Before I get to addressing some things mentioned in the comments of part 1, I want to continue the thought presented concerning age and how we present ourselves. This is going to address the idea of age and credibility. Now for some of you, this will be where we officially part ways. In fact go ahead and get your delete key finger warmed and ready because this might just cause you to stop reading and run to your friends list and angrily decide to remove me. And you know…that is ok.
So here is the advice to some of the younger bloggers again out there. Don’t blog as if you know all there is to know now about love and relationships when you have yet to live long enough to know enough about either. I am getting concerned when I see how many
“youngens” are blogging and giving advice to others about how to have a good relationship or how to understand love etc. If you are a teen, you have no idea what love is yet. Love for many young people is still a phase or crush. Having a BF or GF in high school is not a qualifier for telling others how to have a “long-lasting” relationship etc. There are stages of love and relationships that you have yet to even come close to experiencing.
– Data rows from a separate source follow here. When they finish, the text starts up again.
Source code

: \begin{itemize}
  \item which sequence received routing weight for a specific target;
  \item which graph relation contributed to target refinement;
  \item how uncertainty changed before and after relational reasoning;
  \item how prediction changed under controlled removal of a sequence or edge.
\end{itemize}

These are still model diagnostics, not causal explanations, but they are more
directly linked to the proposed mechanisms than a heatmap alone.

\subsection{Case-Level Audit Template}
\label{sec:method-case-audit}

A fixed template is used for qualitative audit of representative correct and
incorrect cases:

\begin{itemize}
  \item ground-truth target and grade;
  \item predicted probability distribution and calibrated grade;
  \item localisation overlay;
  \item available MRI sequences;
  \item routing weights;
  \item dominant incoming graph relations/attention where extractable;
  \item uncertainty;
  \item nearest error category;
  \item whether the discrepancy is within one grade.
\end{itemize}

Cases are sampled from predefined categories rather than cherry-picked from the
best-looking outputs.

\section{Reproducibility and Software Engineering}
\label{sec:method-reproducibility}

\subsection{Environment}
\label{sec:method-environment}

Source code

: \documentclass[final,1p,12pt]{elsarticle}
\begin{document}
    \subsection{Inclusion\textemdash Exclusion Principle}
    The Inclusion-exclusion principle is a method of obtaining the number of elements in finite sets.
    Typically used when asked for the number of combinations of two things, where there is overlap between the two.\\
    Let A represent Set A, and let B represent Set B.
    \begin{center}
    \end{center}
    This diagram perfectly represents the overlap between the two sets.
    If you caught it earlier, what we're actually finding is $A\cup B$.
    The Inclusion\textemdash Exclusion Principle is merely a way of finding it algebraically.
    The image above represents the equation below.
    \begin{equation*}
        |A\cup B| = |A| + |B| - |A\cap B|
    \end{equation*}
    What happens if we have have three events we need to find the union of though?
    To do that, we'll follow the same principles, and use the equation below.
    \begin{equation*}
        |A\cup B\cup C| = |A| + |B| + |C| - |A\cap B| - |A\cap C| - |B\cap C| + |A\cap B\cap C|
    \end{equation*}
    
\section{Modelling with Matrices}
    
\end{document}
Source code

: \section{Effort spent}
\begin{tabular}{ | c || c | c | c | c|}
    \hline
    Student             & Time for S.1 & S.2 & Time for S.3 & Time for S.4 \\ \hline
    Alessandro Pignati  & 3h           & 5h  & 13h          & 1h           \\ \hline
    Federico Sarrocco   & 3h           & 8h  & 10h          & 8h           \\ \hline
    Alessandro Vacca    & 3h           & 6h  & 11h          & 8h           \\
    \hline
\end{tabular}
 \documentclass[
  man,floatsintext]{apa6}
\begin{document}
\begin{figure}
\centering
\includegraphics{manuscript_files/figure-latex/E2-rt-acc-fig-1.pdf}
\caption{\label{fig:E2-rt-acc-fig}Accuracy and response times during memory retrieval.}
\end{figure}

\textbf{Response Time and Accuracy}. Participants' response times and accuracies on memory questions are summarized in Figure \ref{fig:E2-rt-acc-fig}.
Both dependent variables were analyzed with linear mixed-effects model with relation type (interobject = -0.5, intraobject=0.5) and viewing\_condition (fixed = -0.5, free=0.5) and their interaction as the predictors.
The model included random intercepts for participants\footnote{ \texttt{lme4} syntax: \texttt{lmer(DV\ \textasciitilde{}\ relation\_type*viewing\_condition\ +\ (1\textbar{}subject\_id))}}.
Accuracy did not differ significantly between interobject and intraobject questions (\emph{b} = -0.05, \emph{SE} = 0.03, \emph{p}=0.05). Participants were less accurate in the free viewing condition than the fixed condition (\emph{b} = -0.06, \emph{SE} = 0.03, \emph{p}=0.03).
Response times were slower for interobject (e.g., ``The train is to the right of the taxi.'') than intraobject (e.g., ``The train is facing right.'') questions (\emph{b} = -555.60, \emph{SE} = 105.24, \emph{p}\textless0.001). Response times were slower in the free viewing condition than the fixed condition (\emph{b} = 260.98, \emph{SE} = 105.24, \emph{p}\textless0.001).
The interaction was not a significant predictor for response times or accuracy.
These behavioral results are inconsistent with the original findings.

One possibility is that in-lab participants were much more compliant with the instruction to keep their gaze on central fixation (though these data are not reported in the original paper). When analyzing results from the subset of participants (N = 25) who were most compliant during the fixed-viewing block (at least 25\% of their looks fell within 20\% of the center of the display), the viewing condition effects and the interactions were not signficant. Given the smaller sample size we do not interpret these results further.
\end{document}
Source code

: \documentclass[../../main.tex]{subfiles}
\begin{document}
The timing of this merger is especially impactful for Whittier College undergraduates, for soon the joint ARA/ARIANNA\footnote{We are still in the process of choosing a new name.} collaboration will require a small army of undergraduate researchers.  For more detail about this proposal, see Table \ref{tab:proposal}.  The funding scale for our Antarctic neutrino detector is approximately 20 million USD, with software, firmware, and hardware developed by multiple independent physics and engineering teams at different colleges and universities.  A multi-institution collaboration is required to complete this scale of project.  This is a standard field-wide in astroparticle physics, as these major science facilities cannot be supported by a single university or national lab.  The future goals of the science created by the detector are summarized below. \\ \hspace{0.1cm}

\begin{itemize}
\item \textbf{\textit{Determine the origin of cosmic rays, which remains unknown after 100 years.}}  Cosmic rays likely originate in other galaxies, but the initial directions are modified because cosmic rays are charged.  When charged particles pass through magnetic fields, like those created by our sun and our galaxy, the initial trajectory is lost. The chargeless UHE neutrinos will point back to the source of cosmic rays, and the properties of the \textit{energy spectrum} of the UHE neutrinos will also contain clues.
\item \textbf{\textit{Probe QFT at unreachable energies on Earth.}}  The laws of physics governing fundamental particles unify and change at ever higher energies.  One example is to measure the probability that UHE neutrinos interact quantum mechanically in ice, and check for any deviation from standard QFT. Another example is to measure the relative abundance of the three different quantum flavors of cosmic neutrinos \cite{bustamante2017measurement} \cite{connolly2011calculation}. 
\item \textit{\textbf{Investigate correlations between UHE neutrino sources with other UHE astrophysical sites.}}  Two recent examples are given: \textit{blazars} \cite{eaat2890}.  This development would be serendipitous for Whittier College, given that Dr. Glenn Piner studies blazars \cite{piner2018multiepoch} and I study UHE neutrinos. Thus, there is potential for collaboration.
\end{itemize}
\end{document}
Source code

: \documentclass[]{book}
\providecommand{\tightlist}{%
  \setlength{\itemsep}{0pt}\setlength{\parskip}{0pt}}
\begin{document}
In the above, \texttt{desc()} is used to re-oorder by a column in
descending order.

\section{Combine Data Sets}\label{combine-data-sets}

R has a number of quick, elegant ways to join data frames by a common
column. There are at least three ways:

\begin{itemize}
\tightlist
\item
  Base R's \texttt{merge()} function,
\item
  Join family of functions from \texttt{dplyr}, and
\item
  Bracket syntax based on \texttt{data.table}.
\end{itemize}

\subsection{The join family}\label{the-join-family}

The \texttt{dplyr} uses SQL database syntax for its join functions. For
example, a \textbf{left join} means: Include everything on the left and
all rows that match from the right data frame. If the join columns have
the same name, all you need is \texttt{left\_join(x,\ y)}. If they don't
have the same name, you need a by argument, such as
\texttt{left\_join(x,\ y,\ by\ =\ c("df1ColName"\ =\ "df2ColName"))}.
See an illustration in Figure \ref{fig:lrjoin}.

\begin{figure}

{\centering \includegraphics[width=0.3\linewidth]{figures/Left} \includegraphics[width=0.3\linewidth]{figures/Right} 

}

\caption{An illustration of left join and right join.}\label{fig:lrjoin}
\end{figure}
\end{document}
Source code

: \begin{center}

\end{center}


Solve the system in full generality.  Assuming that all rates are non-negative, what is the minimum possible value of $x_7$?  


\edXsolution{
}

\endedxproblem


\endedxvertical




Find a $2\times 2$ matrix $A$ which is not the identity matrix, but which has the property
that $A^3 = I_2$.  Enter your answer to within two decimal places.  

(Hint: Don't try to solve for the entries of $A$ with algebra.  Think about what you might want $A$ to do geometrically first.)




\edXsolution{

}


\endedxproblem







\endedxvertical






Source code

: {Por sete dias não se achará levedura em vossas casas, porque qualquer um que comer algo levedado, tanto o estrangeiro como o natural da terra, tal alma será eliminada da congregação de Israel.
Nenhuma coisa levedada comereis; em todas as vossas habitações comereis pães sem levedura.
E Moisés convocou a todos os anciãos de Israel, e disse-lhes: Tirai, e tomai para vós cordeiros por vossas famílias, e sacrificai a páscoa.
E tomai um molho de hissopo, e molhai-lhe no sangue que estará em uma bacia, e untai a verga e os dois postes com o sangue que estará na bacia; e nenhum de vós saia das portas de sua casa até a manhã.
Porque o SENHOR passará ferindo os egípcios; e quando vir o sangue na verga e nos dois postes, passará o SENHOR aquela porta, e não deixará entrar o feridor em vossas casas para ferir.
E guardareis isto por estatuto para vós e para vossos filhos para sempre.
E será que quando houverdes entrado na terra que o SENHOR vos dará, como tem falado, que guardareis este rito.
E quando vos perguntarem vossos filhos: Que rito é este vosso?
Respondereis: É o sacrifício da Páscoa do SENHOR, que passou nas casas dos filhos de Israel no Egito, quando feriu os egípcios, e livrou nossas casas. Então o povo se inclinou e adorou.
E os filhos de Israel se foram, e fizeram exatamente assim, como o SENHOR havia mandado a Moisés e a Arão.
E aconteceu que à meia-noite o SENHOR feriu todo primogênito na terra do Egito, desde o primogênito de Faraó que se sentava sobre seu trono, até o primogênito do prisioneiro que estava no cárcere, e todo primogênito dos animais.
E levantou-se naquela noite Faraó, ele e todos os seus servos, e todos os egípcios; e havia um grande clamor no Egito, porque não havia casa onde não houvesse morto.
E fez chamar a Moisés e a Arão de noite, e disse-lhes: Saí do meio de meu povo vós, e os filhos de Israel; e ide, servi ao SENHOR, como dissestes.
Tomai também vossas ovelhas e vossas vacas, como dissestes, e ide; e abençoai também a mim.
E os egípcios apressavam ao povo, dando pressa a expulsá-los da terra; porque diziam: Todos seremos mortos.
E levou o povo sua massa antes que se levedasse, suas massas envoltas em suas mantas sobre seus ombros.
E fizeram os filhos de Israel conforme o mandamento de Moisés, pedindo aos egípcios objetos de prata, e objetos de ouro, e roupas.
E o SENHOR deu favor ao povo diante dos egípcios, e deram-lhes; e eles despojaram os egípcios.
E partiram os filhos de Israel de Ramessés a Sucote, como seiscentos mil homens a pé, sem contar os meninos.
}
You don’t know what it is like yet to be at the 5 year stage of a marriage or, in most cases, even a relationship yet because…you
HAVEN’T BEEN ALIVE LONG ENOUGH YET.
(intermission as to allow my younger readership time to go un-friend me while Jeopardy music plays in the background)Ok…if you are still reading, bless you because you are mature enough to listen to me explain more of what I mean. I am
NOT SAYING that someone should not blog about their love or their relationships or share a hurt feeling etc. I am
NOT SAYING that at all. I am saying that age and experience does matter when someone is trying to give someone else advice about love or marriage or relationships in general. For example, if you are 18…you really should have been seriously dating someone for no longer than about 2 years assuming you started dating at 16. Hopefully you have dated more than one person in those 2 years as well. Now with that assumption, you are equipped to help someone who is just starting to date with advice on maybe how to start etc, but you are not experienced enough yet to tell someone how love really works and how to make a relationship last. Sorry if that upsets you, but it is fact and it is something you will see as you mature and get older. Some of us who have been married for several years still look to those older than us for marital advice and for examples. That is how it works. That is how you learn. You don’t yell up the age hill at 18 or so and try to tell a married couple how to better get along or how they can make their marriage better.
Again…recognize your real age and don’t try to be an expert already in the eyes of your readers.
Now this brings me to addressing again something I tried to bring out in part 1. The most negative responses I received when I discussed the age we portray by what we blog came from those “younger” bloggers. It was fascinating to see their reaction. Those who were negative took my post as slam against anyone who was a teen or in their early 20’s. I kept going back and I tried to see where I somehow said or implied that the younger bloggers should be overlooked or discounted and I couldn’t find it. But then one particular commenter made me connect the dots to an issue that actually corresponded with my main point. I am finding a relationship between the young people who responded negatively and arrogance mingled with a dose of disrespect.
(again intermission as to allow ample time for some more friend culling…cue music)I am still amazed how some
16-21 yr old folks claim to be authorities on a subject when, at best, they have thoroughly studied a subject for only 4 years. Now again…I am
NOT SAYING they are unlearned on a topic or are not skilled, but it seems that the internet and blogging has spawned a new breed of “experts” that can claim to be experts without having to show it through either experience or proven work.
Here is a way to detect such a person. They like to throw out the word ignorant a lot when confronted with someone who disagrees with their scholarly assessment. They claim a “higher understanding” on a subject because of their “years of in-depth study” in their discussions. They often resort to verbal abuse when someone questions their aptitude. Sounding familiar? Have ya met a few of those out here? These new
“Mensa” members have even called others a “kiddo” who was
19 years their elder and made sure that the other person knew that have completed “years of research” at the ripe age of 21. Some have said, “Old people are being taught by US (younger) because we are more proficient in the ways of today.” Uh…what??? That is a direct quote by the way from a younger proficient scholar on this blog site.
Now again, this is
NOT SAYING that those younger are not intelligent and smart and may know more on some subject than some “older” folks, but only arrogance and lack of respect makes someone claim it outright without knowing anything about the other party in the discussion.
Advice to the younger crowd again…learn some respect. Quit vaulting yourself into the category of the intellectually elite and try to show some respect to those who have seen more years of life than you and understand that
wisdom trumps intelligence any day of the week. Young people…you want to be treated with respect and given credibility? If so then quit with the indecent responses and comments and know that there are plenty of incredibly gifted and intelligent aged members of society who will still respectfully disagree with your own ideology and belief system.
A quote from a favorite movie of mine…”Here endeth the lesson.”
(Edited Friday 8:56PM CDT) For those interested in seeing what I wrote about in action...please reference the comments. It did not take long.